##### DATA FOR THIS EXERCISE #####

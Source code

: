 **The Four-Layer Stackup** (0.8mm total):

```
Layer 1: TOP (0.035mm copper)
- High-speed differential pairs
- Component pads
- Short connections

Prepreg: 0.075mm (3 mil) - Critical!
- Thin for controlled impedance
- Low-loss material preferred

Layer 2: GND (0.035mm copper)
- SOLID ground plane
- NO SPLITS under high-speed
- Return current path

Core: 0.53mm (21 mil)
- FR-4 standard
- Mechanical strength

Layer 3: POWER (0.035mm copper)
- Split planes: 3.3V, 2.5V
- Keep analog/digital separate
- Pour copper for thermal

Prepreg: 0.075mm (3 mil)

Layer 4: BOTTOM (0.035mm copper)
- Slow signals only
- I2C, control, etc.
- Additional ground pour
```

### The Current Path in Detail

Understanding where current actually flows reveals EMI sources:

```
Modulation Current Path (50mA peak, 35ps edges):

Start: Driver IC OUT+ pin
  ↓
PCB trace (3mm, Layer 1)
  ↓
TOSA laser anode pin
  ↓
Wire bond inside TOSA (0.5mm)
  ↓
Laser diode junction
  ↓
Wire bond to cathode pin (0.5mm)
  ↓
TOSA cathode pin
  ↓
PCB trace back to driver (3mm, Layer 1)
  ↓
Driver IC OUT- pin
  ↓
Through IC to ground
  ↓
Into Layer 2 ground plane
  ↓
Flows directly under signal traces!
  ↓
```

#####
##### DATA FOR THIS EXERCISE #####

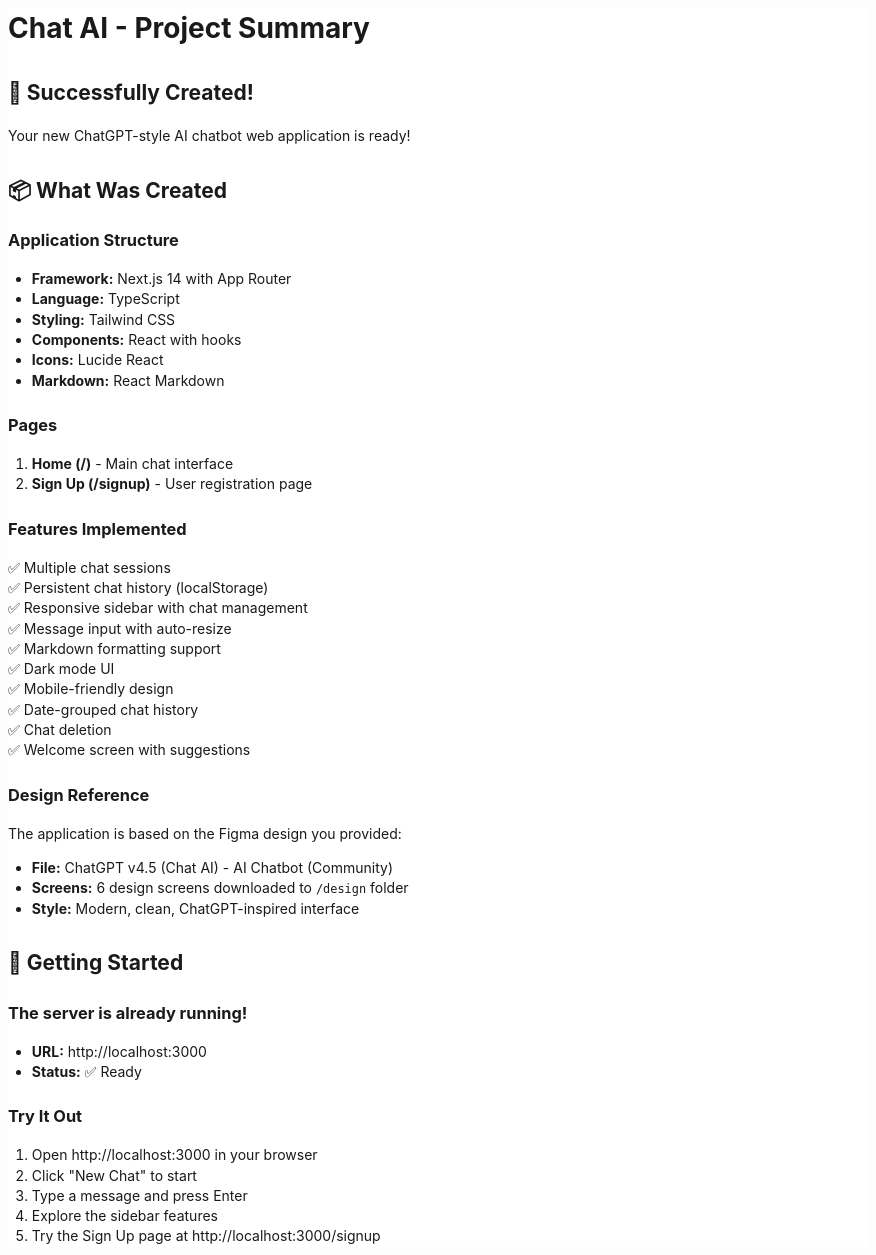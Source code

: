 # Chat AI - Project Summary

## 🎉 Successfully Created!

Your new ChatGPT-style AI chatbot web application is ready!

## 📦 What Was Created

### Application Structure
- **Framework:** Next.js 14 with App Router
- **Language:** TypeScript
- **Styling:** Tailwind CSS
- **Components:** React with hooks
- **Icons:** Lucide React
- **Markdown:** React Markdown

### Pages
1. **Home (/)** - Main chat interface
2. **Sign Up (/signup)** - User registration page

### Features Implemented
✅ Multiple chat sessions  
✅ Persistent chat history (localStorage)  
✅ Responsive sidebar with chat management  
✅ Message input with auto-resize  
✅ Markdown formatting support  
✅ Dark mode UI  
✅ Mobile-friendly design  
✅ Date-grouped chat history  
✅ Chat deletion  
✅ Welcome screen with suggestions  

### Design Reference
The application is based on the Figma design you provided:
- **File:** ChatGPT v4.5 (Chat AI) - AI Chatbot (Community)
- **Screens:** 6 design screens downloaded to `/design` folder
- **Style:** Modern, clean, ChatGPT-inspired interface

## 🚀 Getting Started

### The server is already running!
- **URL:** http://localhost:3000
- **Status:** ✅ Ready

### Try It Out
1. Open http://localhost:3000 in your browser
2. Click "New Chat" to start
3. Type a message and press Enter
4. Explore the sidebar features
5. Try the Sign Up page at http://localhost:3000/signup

#####
##### DATA FOR THIS EXERCISE #####

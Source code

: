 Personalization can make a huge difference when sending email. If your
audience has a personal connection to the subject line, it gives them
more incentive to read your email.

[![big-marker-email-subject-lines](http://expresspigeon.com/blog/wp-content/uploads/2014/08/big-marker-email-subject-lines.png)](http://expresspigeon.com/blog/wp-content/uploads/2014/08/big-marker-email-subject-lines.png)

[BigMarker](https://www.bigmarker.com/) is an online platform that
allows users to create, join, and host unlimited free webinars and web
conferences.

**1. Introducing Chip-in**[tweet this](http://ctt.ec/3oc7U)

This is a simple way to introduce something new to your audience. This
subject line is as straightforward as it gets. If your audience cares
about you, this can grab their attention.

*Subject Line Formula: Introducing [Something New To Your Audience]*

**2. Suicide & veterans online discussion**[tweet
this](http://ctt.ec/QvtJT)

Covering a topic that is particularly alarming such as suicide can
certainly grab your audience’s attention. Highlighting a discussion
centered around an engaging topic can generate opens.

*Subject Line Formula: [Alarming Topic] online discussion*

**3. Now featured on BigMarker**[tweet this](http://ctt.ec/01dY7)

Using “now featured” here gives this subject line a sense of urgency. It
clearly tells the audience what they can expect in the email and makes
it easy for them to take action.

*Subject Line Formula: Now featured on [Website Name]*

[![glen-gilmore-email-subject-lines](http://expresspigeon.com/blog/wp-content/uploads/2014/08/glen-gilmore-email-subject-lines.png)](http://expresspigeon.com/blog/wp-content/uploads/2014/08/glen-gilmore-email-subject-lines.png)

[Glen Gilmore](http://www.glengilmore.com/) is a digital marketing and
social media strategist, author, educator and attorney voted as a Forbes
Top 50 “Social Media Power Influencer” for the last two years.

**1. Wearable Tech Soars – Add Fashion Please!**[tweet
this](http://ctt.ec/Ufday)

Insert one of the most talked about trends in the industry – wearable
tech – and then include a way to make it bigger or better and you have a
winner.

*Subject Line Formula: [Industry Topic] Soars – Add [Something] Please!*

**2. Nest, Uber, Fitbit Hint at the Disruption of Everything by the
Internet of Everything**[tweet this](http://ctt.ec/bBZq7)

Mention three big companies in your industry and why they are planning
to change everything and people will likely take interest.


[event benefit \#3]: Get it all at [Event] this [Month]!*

#####

In the data above, find the line that contains "Your new ChatGPT-style" and the line that contains "1. Open http://localhost:3000 in your browser". Repeat exactly those lines and every line between them, and only those.

● EXPECTED ANSWER
Your new ChatGPT-style AI chatbot web application is ready!

## 📦 What Was Created

### Application Structure
- **Framework:** Next.js 14 with App Router
- **Language:** TypeScript
- **Styling:** Tailwind CSS
- **Components:** React with hooks
- **Icons:** Lucide React
- **Markdown:** React Markdown

### Pages
1. **Home (/)** - Main chat interface
2. **Sign Up (/signup)** - User registration page

### Features Implemented
✅ Multiple chat sessions  
✅ Persistent chat history (localStorage)  
✅ Responsive sidebar with chat management  
✅ Message input with auto-resize  
✅ Markdown formatting support  
✅ Dark mode UI  
✅ Mobile-friendly design  
✅ Date-grouped chat history  
✅ Chat deletion  
✅ Welcome screen with suggestions  

### Design Reference
The application is based on the Figma design you provided:
- **File:** ChatGPT v4.5 (Chat AI) - AI Chatbot (Community)
- **Screens:** 6 design screens downloaded to `/design` folder
- **Style:** Modern, clean, ChatGPT-inspired interface

## 🚀 Getting Started

### The server is already running!
- **URL:** http://localhost:3000
- **Status:** ✅ Ready

### Try It Out
1. Open http://localhost:3000 in your browser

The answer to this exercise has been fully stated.